▶ EXERCISE INPUTS

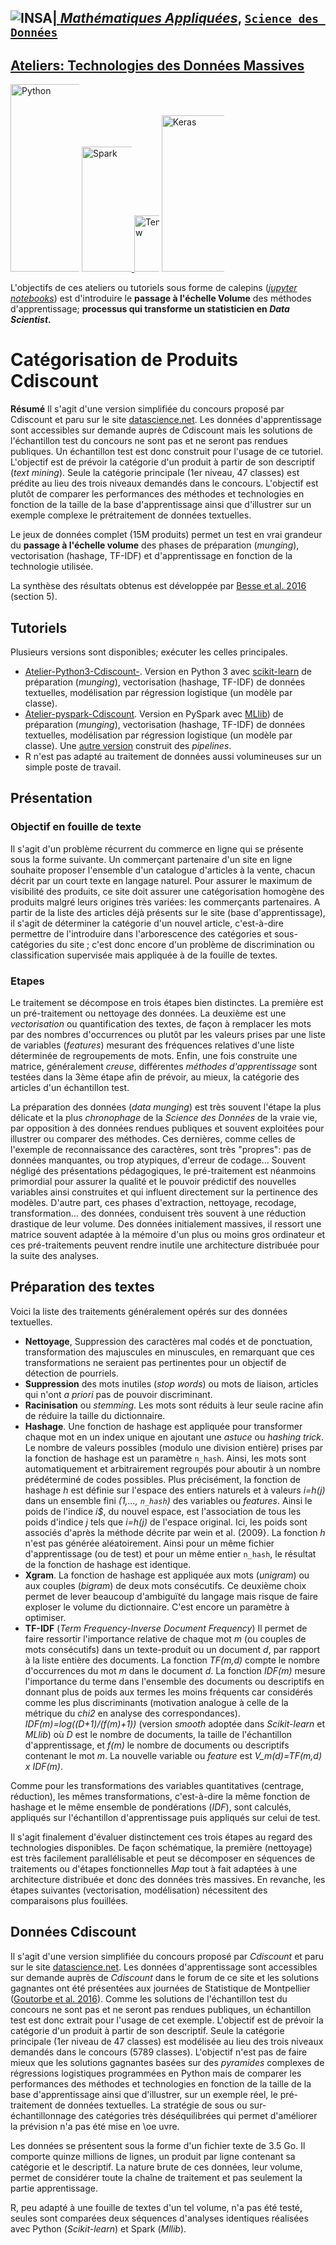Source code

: ## <a href="http://www.insa-toulouse.fr/" ><img src="http://www.math.univ-toulouse.fr/~besse/Wikistat/Images/Logo_INSAvilletoulouse-RVB.png" style="float:left; max-width: 80px; display: inline" alt="INSA"/> |  [*Mathématiques Appliquées*](http://www.math.insa-toulouse.fr/fr/index.html), [`Science des Données`](http://www.math.insa-toulouse.fr/fr/enseignement.html) 

## [Ateliers: Technologies des Données Massives](https://github.com/wikistat/Ateliers-Big-Data) 


<a href="https://www.python.org/"><img src="https://upload.wikimedia.org/wikipedia/commons/thumb/f/f8/Python_logo_and_wordmark.svg/390px-Python_logo_and_wordmark.svg.png" width=300, style="max-width: 110px; display: inline" alt="Python"/></a> <a href="http://spark.apache.org/"> <img src="http://spark.apache.org/images/spark-logo-trademark.png" width=200, style="max-width: 80px; display: inline" alt="Spark"/> </a> <a href="https://www.tensorflow.org/"><img src="https://avatars0.githubusercontent.com/u/15658638?s=200&v=4" width=90 style="max-width: 40px; display: inline" alt="TensorFlow"/></a>  <a href="https://keras.io/"><img src="https://s3.amazonaws.com/keras.io/img/keras-logo-2018-large-1200.png" width=250, style="max-width: 100px; display: inline" alt="Keras"/></a>

L'objectifs de ces ateliers ou tutoriels sous forme de calepins ([*jupyter notebooks*](http://jupyter.org/)) est d'introduire le **passage à l'échelle Volume** des méthodes d'apprentissage; **processus qui transforme un statisticien en *Data Scientist*.** 


# Catégorisation de Produits Cdiscount

**Résumé** Il s'agit d'une version simplifiée du concours proposé par Cdiscount et paru sur le site [datascience.net](https://www.datascience.net/fr/challenge). Les données d'apprentissage sont accessibles sur demande auprès de Cdiscount mais les solutions de l'échantillon test du concours ne sont pas et ne seront pas rendues publiques. Un échantillon test est donc construit pour l'usage de ce tutoriel.  L'objectif est de prévoir la catégorie d'un produit à partir de son descriptif (*text mining*). Seule la catégorie principale (1er niveau, 47 classes) est prédite au lieu des trois niveaux demandés dans le concours. L'objectif est plutôt de comparer les performances des méthodes et technologies en fonction de la taille de la base d'apprentissage ainsi que d'illustrer sur un exemple complexe le prétraitement de données textuelles. 

Le jeux de données complet (15M produits) permet un test en vrai grandeur du **passage à l'échelle volume** des phases de préparation (*munging*), vectorisation (hashage, TF-IDF) et d'apprentissage en fonction de la technologie utilisée.

La synthèse des résultats obtenus est développée par [Besse et al. 2016](https://hal.archives-ouvertes.fr/hal-01350099) (section 5).

## Tutoriels
Plusieurs versions sont disponibles; exécuter les celles principales.

- [Atelier-Python3-Cdiscount-](https://github.com/wikistat/Ateliers-Big-Data/blob/master/Cdiscount/Atelier-Python-3-Cdiscount.ipynb). Version en Python 3 avec [scikit-learn](http://scikit-learn.org/stable/) de préparation (*munging*), vectorisation (hashage, TF-IDF) de données textuelles, modélisation par régression logistique (un modèle par classe).
- [Atelier-pyspark-Cdiscount](https://github.com/wikistat/Ateliers-Big-Data/blob/master/Cdiscount/Atelier-pyspark-Cdiscount.ipynb). Version en PySpark avec [MLlib](http://spark.apache.org/mllib/)) de préparation (*munging*), vectorisation (hashage, TF-IDF) de données textuelles, modélisation par régression logistique (un modèle par classe). Une [autre version](https://github.com/wikistat/Ateliers-Big-Data/blob/master/Cdiscount/Atelier-pyspark_pipeline-Cdiscount.ipynb) construit des *pipelines*.
- R n'est pas adapté au traitement de données aussi volumineuses sur un simple poste de travail. 

## Présentation
### Objectif en fouille de texte
Il s'agit d'un  problème récurrent du commerce en ligne qui se présente sous la forme suivante. Un commerçant partenaire d'un site en ligne souhaite proposer l'ensemble d'un catalogue d'articles à la vente, chacun décrit par un court texte en langage naturel. Pour assurer le maximum de visibilité des produits, ce site doit assurer une catégorisation homogène des produits malgré leurs origines très variées: les commerçants partenaires. A partir de la liste des articles déjà présents sur le site (base d'apprentissage), il s'agit de déterminer la catégorie d'un nouvel article, c'est-à-dire permettre de l'introduire dans l'arborescence des catégories et sous-catégories du site ; c'est donc encore d'un problème de discrimination  ou classification supervisée mais appliquée à de la fouille de textes.

### Etapes
Le traitement se décompose en trois étapes bien distinctes. La première est un pré-traitement ou nettoyage des données. La deuxième est une  *vectorisation* ou quantification des textes, de façon à remplacer les mots par des nombres d'occurrences ou plutôt par les valeurs prises par une liste de variables (*features*) mesurant des fréquences relatives d'une liste déterminée de regroupements de mots. Enfin, une fois construite une matrice, généralement  *creuse*, différentes *méthodes d'apprentissage* sont testées dans la 3ème étape afin de prévoir, au mieux, la catégorie des articles d'un échantillon test.

La préparation des données (*data munging*) est très souvent l'étape la plus délicate et la plus *chronophage* de la *Science des Données* de la vraie vie, par opposition à des données rendues publiques et souvent exploitées pour illustrer ou comparer des méthodes. Ces dernières, comme celles de l'exemple de reconnaissance des caractères, sont très "propres": pas de données manquantes, ou trop atypiques, d'erreur de codage...  Souvent négligé des présentations pédagogiques, le pré-traitement est néanmoins primordial pour assurer la qualité et le pouvoir prédictif des nouvelles variables ainsi construites et qui influent directement sur la pertinence des modèles. D'autre part, ces phases d'extraction, nettoyage, recodage, transformation... des données, conduisent très souvent à une réduction drastique de leur volume. Des données initialement massives, il ressort une matrice souvent adaptée à la mémoire d'un plus ou moins gros ordinateur et ces pré-traitements peuvent rendre inutile une architecture distribuée pour la suite des analyses.

## Préparation des textes
Voici la liste des traitements généralement opérés sur des données textuelles.

- **Nettoyage**, Suppression des caractères mal codés et de ponctuation, transformation des majuscules en minuscules, en remarquant que ces transformations ne seraient pas pertinentes pour un objectif de détection de pourriels.
- **Suppression** des mots inutiles (*stop words*) ou mots de liaison, articles qui n'ont *a priori* pas de pouvoir discriminant.
- **Racinisation** ou *stemming*. Les mots sont réduits à leur seule racine afin de réduire la taille du dictionnaire. 
- **Hashage**. Une fonction de hashage est appliquée pour transformer chaque mot en un index unique en ajoutant une *astuce* ou *hashing trick*. Le nombre de valeurs possibles (modulo une division entière) prises par la fonction de hashage  est un paramètre `n_hash`. Ainsi, les mots sont automatiquement et arbitrairement regroupés pour aboutir à un nombre prédéterminé de codes possibles. Plus précisément, la fonction de hashage *h* est définie sur l'espace des entiers naturels et à valeurs *i=h(j)* dans un ensemble fini *(1,..., `n_hash`)* des variables ou *features*. Ainsi le poids de l'indice *i$*, du nouvel espace, est l'association de tous les poids d'indice *j* tels que *i=h(j)* de l'espace original. Ici, les poids sont associés d'après la méthode décrite par wein et al. (2009}. La fonction *h* n'est pas générée aléatoirement. Ainsi pour un même fichier d'apprentissage (ou de test) et pour un même entier `n_hash`, le résultat de la fonction de hashage est identique. 
- **Xgram**. La fonction de hashage est appliquée aux mots (*unigram*) ou aux couples (*bigram*) de deux mots consécutifs. Ce deuxième choix permet de lever beaucoup d'ambiguïté du langage mais risque de faire exploser le volume du dictionnaire. C'est encore un paramètre à optimiser.
- **TF-IDF** (*Term Frequency-Inverse Document Frequency*) Il  permet de faire ressortir l'importance relative de chaque mot *m* (ou couples de mots consécutifs) dans un texte-produit ou un document *d*, par rapport à la liste entière des documents. La fonction *TF(m,d)* compte le nombre d'occurrences du mot *m* dans le document *d*. La fonction *IDF(m)*  mesure l'importance du terme dans l'ensemble des documents ou descriptifs en donnant plus de poids aux termes les moins fréquents car considérés comme les plus discriminants (motivation analogue à celle de la métrique du *chi2* en analyse des correspondances). *IDF(m)=log((D+1)/(f(m)+1))* (version *smooth* adoptée dans *Scikit-learn* et *MLlib*) où *D* est le nombre de documents, la taille de l'échantillon d'apprentissage, et *f(m)* le nombre de documents ou descriptifs contenant le mot *m*. La nouvelle variable ou *feature* est *V_m(d)=TF(m,d) x IDF(m)*. 

Comme pour les transformations des variables quantitatives (centrage, réduction), les mêmes transformations, c'est-à-dire la même fonction de hashage et le même ensemble de pondérations (*IDF*), sont calculés, appliqués sur l'échantillon d'apprentissage puis appliqués sur celui de test. 

Il s'agit finalement d'évaluer distinctement ces trois étapes au regard des technologies disponibles. De façon schématique, la première (nettoyage) est très facilement parallélisable et peut se décomposer en séquences de traitements ou d'étapes fonctionnelles *Map* tout à fait adaptées à une architecture distribuée et donc des données très massives. En revanche, les étapes suivantes (vectorisation, modélisation) nécessitent des comparaisons plus fouillées.


## Données Cdiscount
Il s'agit d'une version simplifiée du concours proposé par *Cdiscount* et paru sur le site [datascience.net](http://datascience.net). Les données d'apprentissage sont accessibles sur demande auprès de *Cdiscount* dans le forum de ce site et les solutions gagnantes ont été présentées aux journées de Statistique de Montpellier ([Goutorbe et al. 2016](http://papersjds16.sfds.asso.fr/submission_114.pdf)). Comme les solutions de l'échantillon test du concours ne sont pas et ne seront pas rendues publiques, un échantillon test est donc extrait pour l'usage de cet exemple. L'objectif est de prévoir la catégorie d'un produit à partir de son descriptif. Seule la catégorie principale (1er niveau de 47 classes) est modélisée au lieu des trois niveaux demandés dans le concours (5789 classes). L'objectif n'est pas de faire mieux que les solutions gagnantes basées sur des *pyramides* complexes de régressions logistiques programmées en Python mais de comparer les performances des méthodes et technologies en fonction de la taille de la base d'apprentissage ainsi que d'illustrer, sur un exemple réel, le pré-traitement de données textuelles. La stratégie de sous ou sur-échantillonnage des catégories très déséquilibrées qui permet d'améliorer la prévision n'a pas été mise en \oe uvre.

Les données se présentent sous la forme d'un fichier texte de 3.5 Go. Il comporte quinze millions de lignes, un produit par ligne contenant sa catégorie et le descriptif. La nature brute de ces données, leur volume, permet de considérer toute la chaîne de traitement et pas seulement la partie apprentissage.

R, peu adapté à une fouille de textes d'un tel volume, n'a pas été testé, seules sont comparées deux séquences d'analyses identiques réalisées avec Python   (*Scikit-learn*) et Spark (*Mllib*).



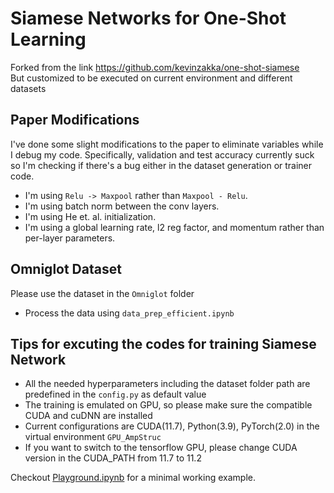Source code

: # Siamese Networks for One-Shot Learning
Forked from the link https://github.com/kevinzakka/one-shot-siamese <br/>
But customized to be executed on current environment and different datasets

## Paper Modifications

I've done some slight modifications to the paper to eliminate variables while I debug my code. Specifically, validation and test accuracy currently suck so I'm checking if there's a bug either in the dataset generation or trainer code.

- I'm using `Relu -> Maxpool` rather than `Maxpool - Relu`.
- I'm using batch norm between the conv layers.
- I'm using He et. al. initialization.
- I'm using a global learning rate, l2 reg factor, and momentum rather than per-layer parameters.

## Omniglot Dataset

Please use the dataset in the `Omniglot` folder

* Process the data using `data_prep_efficient.ipynb`

## Tips for excuting the codes for training Siamese Network

- All the needed hyperparameters including the dataset folder path are predefined in the `config.py` as default value
- The training is emulated on GPU, so please make sure the compatible CUDA and cuDNN are installed
- Current configurations are CUDA(11.7), Python(3.9), PyTorch(2.0) in the virtual environment `GPU_AmpStruc`
- If you want to switch to the tensorflow GPU, please change CUDA version in the CUDA_PATH from 11.7 to 11.2

Checkout [Playground.ipynb](https://github.com/kevinzakka/siamese-network/blob/master/Playground.ipynb) for a minimal working example.
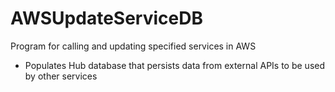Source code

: # AWSUpdateServiceDB
Program for calling and updating specified services in AWS

- Populates Hub database that persists data from external APIs to be used by other services
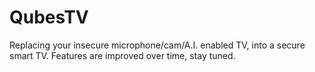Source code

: # QubesTV
Replacing your insecure microphone/cam/A.I. enabled TV, into a secure smart TV. Features are improved over time, stay tuned.
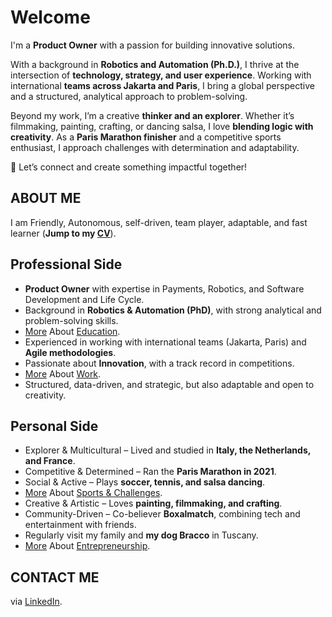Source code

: # Welcome

I'm a **Product Owner** with a passion for building innovative solutions.

With a background in **Robotics and Automation (Ph.D.)**, I thrive at the intersection of **technology, strategy, and user experience**. Working with international **teams across Jakarta and Paris**, I bring a global perspective and a structured, analytical approach to problem-solving.

Beyond my work, I’m a creative **thinker and an explorer**. Whether it’s filmmaking, painting, crafting, or dancing salsa, I love **blending logic with creativity**. As a **Paris Marathon finisher** and a competitive sports enthusiast, I approach challenges with determination and adaptability.

🚀 Let’s connect and create something impactful together!

## ABOUT ME

I am Friendly, Autonomous, self-driven, team player, adaptable, and fast learner (**Jump to my [CV](https://teoka.github.io/career/CV.html)**).

## Professional Side

- **Product Owner** with expertise in Payments, Robotics, and Software Development and Life Cycle.
- Background in **Robotics & Automation (PhD)**, with strong analytical and problem-solving skills.
- [More](https://teoka.github.io/career/education.html) About <ins>Education</ins>.
- Experienced in working with international teams (Jakarta, Paris) and **Agile methodologies**.
- Passionate about **Innovation**, with a track record in competitions.
- [More](https://teoka.github.io/career/work.html) About <ins>Work</ins>.
- Structured, data-driven, and strategic, but also adaptable and open to creativity.

## Personal Side

- Explorer & Multicultural – Lived and studied in **Italy, the Netherlands, and France**.
- Competitive & Determined – Ran the **Paris Marathon in 2021**. 
- Social & Active – Plays **soccer, tennis, and salsa dancing**.
- [More](https://teoka.github.io/hobbies/sports.html) About <ins>Sports & Challenges</ins>.
- Creative & Artistic – Loves **painting, filmmaking, and crafting**.
- Community-Driven – Co-believer **Boxalmatch**, combining tech and entertainment with friends.
- Regularly visit my family and **my dog Bracco** in Tuscany.
- [More](https://teoka.github.io/hobbies/entrepreneurship.html) About <ins>Entrepreneurship</ins>.

## CONTACT ME

via [LinkedIn](https://www.linkedin.com/in/matteociocca/).
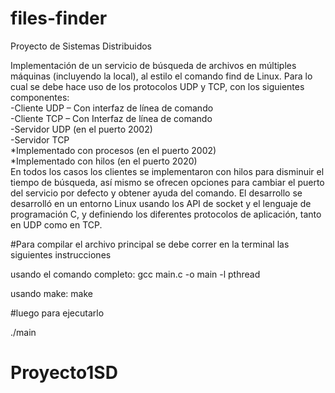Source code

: # files-finder
Proyecto de Sistemas Distribuidos

Implementación de un servicio de búsqueda de archivos en múltiples máquinas (incluyendo la local), al estilo el comando find de Linux. Para lo cual se debe hace uso de los protocolos UDP y TCP, con los siguientes componentes:<br />
-Cliente UDP – Con interfaz de línea de comando <br />
-Cliente TCP – Con Interfaz de línea de comando <br />
-Servidor UDP (en el puerto 2002) <br />
-Servidor TCP <br />
*Implementado con procesos (en el puerto 2002) <br />
*Implementado con hilos (en el puerto 2020) <br />
En todos los casos los clientes se implementaron con hilos para disminuir el tiempo de búsqueda, así mismo se ofrecen opciones para cambiar el puerto del servicio por defecto y obtener ayuda del comando.
El desarrollo se desarrolló en un entorno Linux usando los API de socket y el lenguaje de programación C, y definiendo los diferentes protocolos de aplicación, tanto en UDP como en TCP.

#Para compilar el archivo principal se debe correr en la terminal las siguientes instrucciones

usando el comando completo: gcc main.c -o main -l pthread<br />

usando make: make

#luego para ejecutarlo

./main

# Proyecto1SD
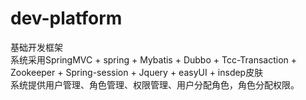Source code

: # dev-platform
基础开发框架</br>
系统采用SpringMVC + spring + Mybatis + Dubbo + Tcc-Transaction + Zookeeper + Spring-session + Jquery + easyUI + insdep皮肤</br>
系统提供用户管理、角色管理、权限管理、用户分配角色，角色分配权限。
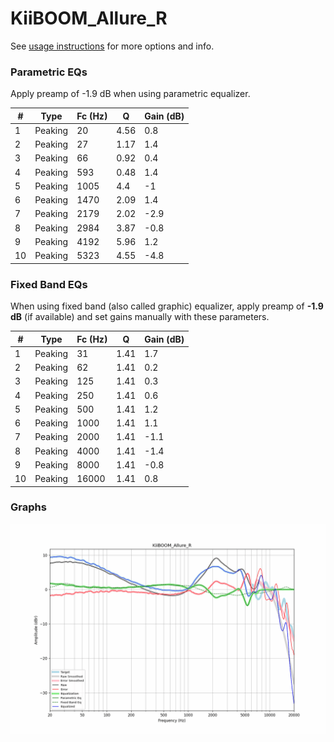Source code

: # KiiBOOM_Allure_R
See [usage instructions](https://github.com/jaakkopasanen/AutoEq#usage) for more options and info.

### Parametric EQs
Apply preamp of -1.9 dB when using parametric equalizer.

|   # | Type    |   Fc (Hz) |    Q |   Gain (dB) |
|-----|---------|-----------|------|-------------|
|   1 | Peaking |        20 | 4.56 |         0.8 |
|   2 | Peaking |        27 | 1.17 |         1.4 |
|   3 | Peaking |        66 | 0.92 |         0.4 |
|   4 | Peaking |       593 | 0.48 |         1.4 |
|   5 | Peaking |      1005 | 4.4  |        -1   |
|   6 | Peaking |      1470 | 2.09 |         1.4 |
|   7 | Peaking |      2179 | 2.02 |        -2.9 |
|   8 | Peaking |      2984 | 3.87 |        -0.8 |
|   9 | Peaking |      4192 | 5.96 |         1.2 |
|  10 | Peaking |      5323 | 4.55 |        -4.8 |

### Fixed Band EQs
When using fixed band (also called graphic) equalizer, apply preamp of **-1.9 dB** (if available) and set gains manually with these parameters.

|   # | Type    |   Fc (Hz) |    Q |   Gain (dB) |
|-----|---------|-----------|------|-------------|
|   1 | Peaking |        31 | 1.41 |         1.7 |
|   2 | Peaking |        62 | 1.41 |         0.2 |
|   3 | Peaking |       125 | 1.41 |         0.3 |
|   4 | Peaking |       250 | 1.41 |         0.6 |
|   5 | Peaking |       500 | 1.41 |         1.2 |
|   6 | Peaking |      1000 | 1.41 |         1.1 |
|   7 | Peaking |      2000 | 1.41 |        -1.1 |
|   8 | Peaking |      4000 | 1.41 |        -1.4 |
|   9 | Peaking |      8000 | 1.41 |        -0.8 |
|  10 | Peaking |     16000 | 1.41 |         0.8 |

### Graphs
![](./KiiBOOM_Allure_R.png)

▶ ASSIGNMENT
Above are the records; copy exactly the lines from the line with "- [More](https://teoka.github.io/career/education.html) About" through the line with "- Creative &", both included.

▶ RESPONSE TO THIS EXERCISE
- [More](https://teoka.github.io/career/education.html) About <ins>Education</ins>.
- Experienced in working with international teams (Jakarta, Paris) and **Agile methodologies**.
- Passionate about **Innovation**, with a track record in competitions.
- [More](https://teoka.github.io/career/work.html) About <ins>Work</ins>.
- Structured, data-driven, and strategic, but also adaptable and open to creativity.

## Personal Side

- Explorer & Multicultural – Lived and studied in **Italy, the Netherlands, and France**.
- Competitive & Determined – Ran the **Paris Marathon in 2021**. 
- Social & Active – Plays **soccer, tennis, and salsa dancing**.
- [More](https://teoka.github.io/hobbies/sports.html) About <ins>Sports & Challenges</ins>.
- Creative & Artistic – Loves **painting, filmmaking, and crafting**.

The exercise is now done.